Lo ha sentenziato il 4 dicembre 2002 il Tribunale di Pisa, riconoscendo il trattamento pensionistico integrativo previsto dalle leggi in vigore
Con Sentenza del 4 dicembre 2002 – riportata nel link -, il Tribunale di Pisa ha riconosciuto il trattamento pensionistico integrativo previsto dalle leggi 4 agosto 1993, n. 271e art.8 comma 13 della legge 257 del 1992, a favore di alcuni lavoratori in pensione di un’ azienda esposti al rischio amianto nel corso dell’ attività lavorativa.
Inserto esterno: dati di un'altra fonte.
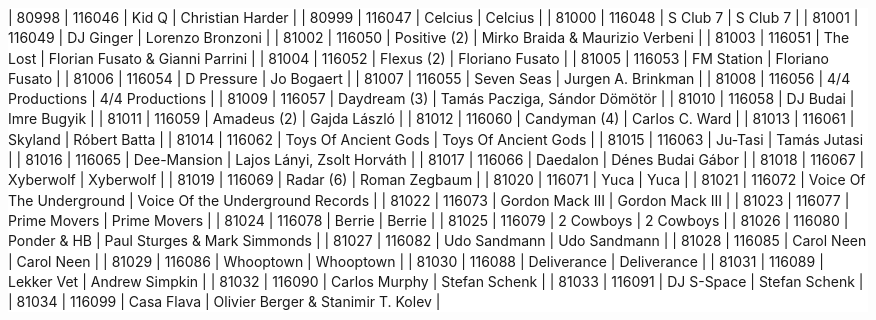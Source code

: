 | 80998 | 116046 | Kid Q | Christian Harder |
| 80999 | 116047 | Celcius | Celcius |
| 81000 | 116048 | S Club 7 | S Club 7 |
| 81001 | 116049 | DJ Ginger | Lorenzo Bronzoni |
| 81002 | 116050 | Positive (2) | Mirko Braida & Maurizio Verbeni |
| 81003 | 116051 | The Lost | Florian Fusato & Gianni Parrini |
| 81004 | 116052 | Flexus (2) | Floriano Fusato |
| 81005 | 116053 | FM Station | Floriano Fusato |
| 81006 | 116054 | D Pressure | Jo Bogaert |
| 81007 | 116055 | Seven Seas | Jurgen A. Brinkman |
| 81008 | 116056 | 4/4 Productions | 4/4 Productions |
| 81009 | 116057 | Daydream (3) | Tamás Pacziga, Sándor Dömötör |
| 81010 | 116058 | DJ Budai | Imre Bugyik |
| 81011 | 116059 | Amadeus (2) | Gajda László |
| 81012 | 116060 | Candyman (4) | Carlos C. Ward |
| 81013 | 116061 | Skyland | Róbert Batta |
| 81014 | 116062 | Toys Of Ancient Gods | Toys Of Ancient Gods |
| 81015 | 116063 | Ju-Tasi | Tamás Jutasi |
| 81016 | 116065 | Dee-Mansion | Lajos Lányi, Zsolt Horváth |
| 81017 | 116066 | Daedalon | Dénes Budai Gábor |
| 81018 | 116067 | Xyberwolf | Xyberwolf |
| 81019 | 116069 | Radar (6) | Roman Zegbaum |
| 81020 | 116071 | Yuca | Yuca |
| 81021 | 116072 | Voice Of The Underground | Voice Of the Underground Records |
| 81022 | 116073 | Gordon Mack III | Gordon Mack III |
| 81023 | 116077 | Prime Movers | Prime Movers |
| 81024 | 116078 | Berrie | Berrie |
| 81025 | 116079 | 2 Cowboys | 2 Cowboys |
| 81026 | 116080 | Ponder & HB | Paul Sturges & Mark Simmonds |
| 81027 | 116082 | Udo Sandmann | Udo Sandmann |
| 81028 | 116085 | Carol Neen | Carol Neen |
| 81029 | 116086 | Whooptown | Whooptown |
| 81030 | 116088 | Deliverance | Deliverance |
| 81031 | 116089 | Lekker Vet | Andrew Simpkin |
| 81032 | 116090 | Carlos Murphy | Stefan Schenk |
| 81033 | 116091 | DJ S-Space | Stefan Schenk |
| 81034 | 116099 | Casa Flava | Olivier Berger & Stanimir T. Kolev |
L’ INPS aveva negato i benefici di cui alle leggi menzionate, richiamando, a sostegno delle sue ragioni, la mancata attestazione del rischio da parte da parte dell’ INAIL. Dopo aver deprecato il comportamento dell’ INPS per ” aver chiuso gli occhi di fronte al dato effettivo ( ed addirittura notorio) per sposare acriticamente ( contrario ai principi che dovrebbero governare l’ attività di un Ente Pubblico, preposto alla tutela dei suoi assicurati) le risultanze della mancata attestazione
.con una gestione assolutamente burocratica della faccenda”, il Tribunale si è richiamato alla Sentenza 28 giugno 2001, n. 8859 della Suprema Corte di Cassazione, secondo la quale in queste controversie l’ INAIL non ha alcun ruolo, né processuale né sostanziale. Secondo il Tribunale, la normativa in materia è chiara e il ruolo del giudice finisce con il corrispondere ad un compito non suo”. Il Giudice monocratico del Tribunale di Pisa, criticando l’ INPS per analoghi atteggiamenti precedenti, nel corso dei quali l’ Istituto stesso ” a dispetto delle consuete proclamazioni di terzietà..utilizza a corredo delle sue memorie di costituzione ( per affermare che l’ Istituto è ente pubblico senza interessi privatistici da tutelare e che agisce nell’ esclusivo interesse della collettività)
..si è avuto che per le stesse lavorazioni una sede provinciale ( Livorno) abbia ricevuto dall’ INAIL l’ attestato di rischio ed un’ altra ( Pisa) no, solo perché una sede Inail ha ritenuto una cosa ed un’ altra l’ opposto”. Il dato normativo al quale parametrare la fattispecie in esame – si legge nella sentenza – è quello del comma 13 dell’ articolo 8 della legge n. 257/92 secondo cui ” per i lavoratori che siano stati esposti ad amianto per un periodo superiore a dieci anni, l’ intero periodo lavorativo, soggetto all’ assicurazione obbligatoria contro le malattie obbligatorie derivanti dall’ esposizione all’ amianto, gestita dall’ INAIL, è moltiplicato, ai fini della prestazione pensionistica, per il coefficiente di 1,5. All’ evidenza, i presupposti perché il lavoratore abbia diritto ai benefici pensionistici sono l’ aver lavorato per più di dieci anni in condizione di esposizione al rischio derivante dalla presenza di amianto e che il periodo ( soggetto al moltiplicatore 1,5) sia tutto coperto dall’ assicurazione obbligatoria”. Il legislatore, in linea con l’ unanime letteratura medico legale – al fine di individuare un parametro che qualificasse la condizione dell’ avente diritto – ha evitato di utilizzare il criterio della quantità di esposizione ed ha, invece,optato per quello della sua durata, sul presupposto, scientificamente corretto, che una esposizione anche minima ma di lunga durata esprimesse la potenzialità lesiva della condizione lavorativa. Il Tribunale ha condannato l’ INPS a risarcire il danno derivante dal mancato accoglimento della domanda avanzata dai ricorrenti nella misura dei ratei di pensione omessi dalla data della domanda amministrativa a quella di effettiva maturazione del diritto alla pensione ed alle differenze pensionistiche derivante dalla ricostruzione del trattamento.